Романы и повести Вольтера, если отрешиться от их достоинств, ничуть не более пригодны для раздачи в качестве наград желторотым питомцам пансионов, чем «Безнравственные рассказы» нашего друга, страдающего ликантропией, или даже «Нравоучительные рассказы» слащавого Мармонтеля.
Что мы видим в комедиях великого Мольера? Видим священный институт брака (стиль катехизиса или газетчика), над которым потешаются и глумятся в каждой сцене.
Муж — старый, безобразный и чудаковатый, парик сидит на нем криво, одет он старомодно, ходит с палкой, набалдашник которой изогнут птичьим клювом, нос у него перепачкан табаком, ноги коротенькие, брюхо необъятно, как бюджет. Во рту у него каша, говорит он только глупости, а делает то же, что говорит; он ничего не видит, ничего не слышит; его жену целуют прямо у него под носом, а он не понимает, в чем дело, и так продолжается до тех пор, пока он сам и вся публика в зале не убедятся, что ему наставили рога, и тут эта публика, весьма и весьма просвещенная, взрывается бурными аплодисментами.
Сильнее всех аплодируют сами женатые.
У Мольера брак зовется Жоржем Данденом или Сганарелем.
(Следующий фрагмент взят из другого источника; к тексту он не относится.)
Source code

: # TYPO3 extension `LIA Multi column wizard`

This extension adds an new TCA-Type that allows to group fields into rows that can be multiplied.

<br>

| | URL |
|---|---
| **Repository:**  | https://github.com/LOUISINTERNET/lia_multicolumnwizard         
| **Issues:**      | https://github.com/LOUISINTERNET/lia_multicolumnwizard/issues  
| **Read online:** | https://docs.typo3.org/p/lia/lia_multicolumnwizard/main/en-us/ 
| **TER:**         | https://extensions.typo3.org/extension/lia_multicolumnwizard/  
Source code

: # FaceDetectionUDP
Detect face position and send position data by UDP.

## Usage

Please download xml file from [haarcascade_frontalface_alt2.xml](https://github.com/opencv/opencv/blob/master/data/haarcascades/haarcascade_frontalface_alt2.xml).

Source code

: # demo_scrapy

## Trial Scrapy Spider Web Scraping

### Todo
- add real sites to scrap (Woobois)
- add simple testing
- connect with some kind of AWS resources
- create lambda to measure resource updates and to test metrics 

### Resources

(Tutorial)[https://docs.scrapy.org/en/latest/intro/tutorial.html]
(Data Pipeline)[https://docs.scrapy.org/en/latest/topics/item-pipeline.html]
Адюльтер носит имя Дамиса или Клитандра, для него не скупятся на самые нежные и чарующие слова.
Адюльтер всегда юн, прекрасен собой, строен, рангом не ниже маркиза. Он входит, напевая в сторону мелодию самой новой куранты, он прогуливается по сцене с самым непринужденным и победоносным видом на свете; он чешет себе ухо розовым ноготком кокетливо оттопыренного мизинца; он расчесывает свои чудные белокурые волосы черепаховым гребнем и расправляет на штанах пышнейшие кружевные воланы. Его камзол и широкие штаны до колен сплошь покрыты шнурами и шелковыми лентами; кружевной воротник вышел из рук искуснейшей мастерицы; его перчатки благоухают слаще росного ладана и лука-резанца; его перья стоят луидор штука.
Как горит его взор, как румянятся его щеки! Как улыбчивы его уста! Как белы зубы! Какие у него нежные, чисто вымытые руки!
Стоит ему заговорить, и с его губ срываются сплошные мадригалы да любезности, овеянные ароматом изысканного прециозного3 стиля и пронизанные благодушием; он читал романы и знаком с поэзией; он отважен и, чуть что, хватается за шпагу, он швыряет золотые направо и налево. А потому Анжелика, Агнесса, Изабелла, хоть они и благовоспитанные важные дамы, едва удерживаются, чтобы не броситься ему на шею, а муж в пятом действии регулярно оказывается в дураках, и его счастье, если эта участь не постигла его еще в первом.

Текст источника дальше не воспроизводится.